We have seen how using an ANOVA can help with this problem in the previous worksheet.

Though JASP hides this, the ANOVA is really a linear model like linear regression.
The main difference is the statistical approach for fitting and testing.
The next lines will setup the linear model for us.

Let's start by loading our data and doing a two way ANOVA using `pingouin`.

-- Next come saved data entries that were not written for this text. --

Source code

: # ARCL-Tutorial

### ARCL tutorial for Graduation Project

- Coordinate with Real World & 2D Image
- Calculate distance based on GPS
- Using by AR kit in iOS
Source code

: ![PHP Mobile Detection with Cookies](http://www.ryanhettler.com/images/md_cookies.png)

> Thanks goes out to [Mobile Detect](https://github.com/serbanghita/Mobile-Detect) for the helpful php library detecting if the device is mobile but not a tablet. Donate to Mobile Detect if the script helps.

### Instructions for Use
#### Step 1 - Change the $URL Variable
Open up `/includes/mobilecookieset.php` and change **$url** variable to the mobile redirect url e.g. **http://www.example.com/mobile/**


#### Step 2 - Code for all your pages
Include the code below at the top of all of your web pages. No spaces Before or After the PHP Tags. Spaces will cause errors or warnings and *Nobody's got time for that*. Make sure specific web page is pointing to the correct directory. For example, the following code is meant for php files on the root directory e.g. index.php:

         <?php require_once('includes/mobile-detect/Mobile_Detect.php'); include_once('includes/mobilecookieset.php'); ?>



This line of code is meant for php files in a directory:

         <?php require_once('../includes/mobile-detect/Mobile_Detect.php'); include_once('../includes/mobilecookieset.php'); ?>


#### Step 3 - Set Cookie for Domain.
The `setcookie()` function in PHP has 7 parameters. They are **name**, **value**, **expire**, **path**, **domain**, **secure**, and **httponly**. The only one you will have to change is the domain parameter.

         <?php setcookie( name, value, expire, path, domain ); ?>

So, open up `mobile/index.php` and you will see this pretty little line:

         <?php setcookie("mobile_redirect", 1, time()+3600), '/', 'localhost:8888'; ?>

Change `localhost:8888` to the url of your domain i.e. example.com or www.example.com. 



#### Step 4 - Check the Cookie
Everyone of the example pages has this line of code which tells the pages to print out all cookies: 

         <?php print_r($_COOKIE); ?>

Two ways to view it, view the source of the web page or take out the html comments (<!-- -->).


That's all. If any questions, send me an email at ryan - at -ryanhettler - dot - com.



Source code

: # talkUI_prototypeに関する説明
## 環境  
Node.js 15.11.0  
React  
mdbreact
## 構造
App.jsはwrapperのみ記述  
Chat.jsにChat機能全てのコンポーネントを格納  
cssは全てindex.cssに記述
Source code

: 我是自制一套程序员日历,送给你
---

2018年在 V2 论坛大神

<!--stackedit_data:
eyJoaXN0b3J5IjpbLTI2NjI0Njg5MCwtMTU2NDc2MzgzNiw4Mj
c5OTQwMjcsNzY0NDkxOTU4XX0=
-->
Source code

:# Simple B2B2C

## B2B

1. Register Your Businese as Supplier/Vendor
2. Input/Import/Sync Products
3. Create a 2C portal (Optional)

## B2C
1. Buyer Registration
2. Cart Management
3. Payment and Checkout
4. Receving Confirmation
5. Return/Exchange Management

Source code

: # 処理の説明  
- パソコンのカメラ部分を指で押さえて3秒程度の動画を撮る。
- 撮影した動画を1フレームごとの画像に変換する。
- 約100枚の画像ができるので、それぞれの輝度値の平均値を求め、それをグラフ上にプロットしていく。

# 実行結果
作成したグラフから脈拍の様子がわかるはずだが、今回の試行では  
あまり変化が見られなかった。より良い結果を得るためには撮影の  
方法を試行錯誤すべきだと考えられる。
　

As in the previous worksheet we will make sure to setup the categorical and ordinal variables.

In [None]:
# Read the data
file_name = "../data/mouse_linear_regression.csv"
df = pd.read_csv(file_name)
# Set relevant variables to categorical/ordinal with appropriate levels and order
df["Genotype"] = df["Genotype"].astype(
    CategoricalDtype(categories=["WT", "-/-"], ordered=True)
)
df["Sex"] = df["Sex"].astype(CategoricalDtype(categories=["F", "M"], ordered=False))
df["Treatment group"] = df["Treatment group"].astype(
    CategoricalDtype(categories=["Control", "TX", "TX2"], ordered=True)
)
# Take a look a the data
df.head()

Now let's use `pingouin` to do a two way ANOVA with Genotype and Treatment Group.

In [None]:
pg.anova(
    data=df,
    dv="Weight",
    between=["Genotype", "Treatment group"],
)

While two way ANOVAs are one to approach this analysis, we could also use multivariable linear regression.
Either would be fine here, but as more variables are included the regression becomes more appropriate.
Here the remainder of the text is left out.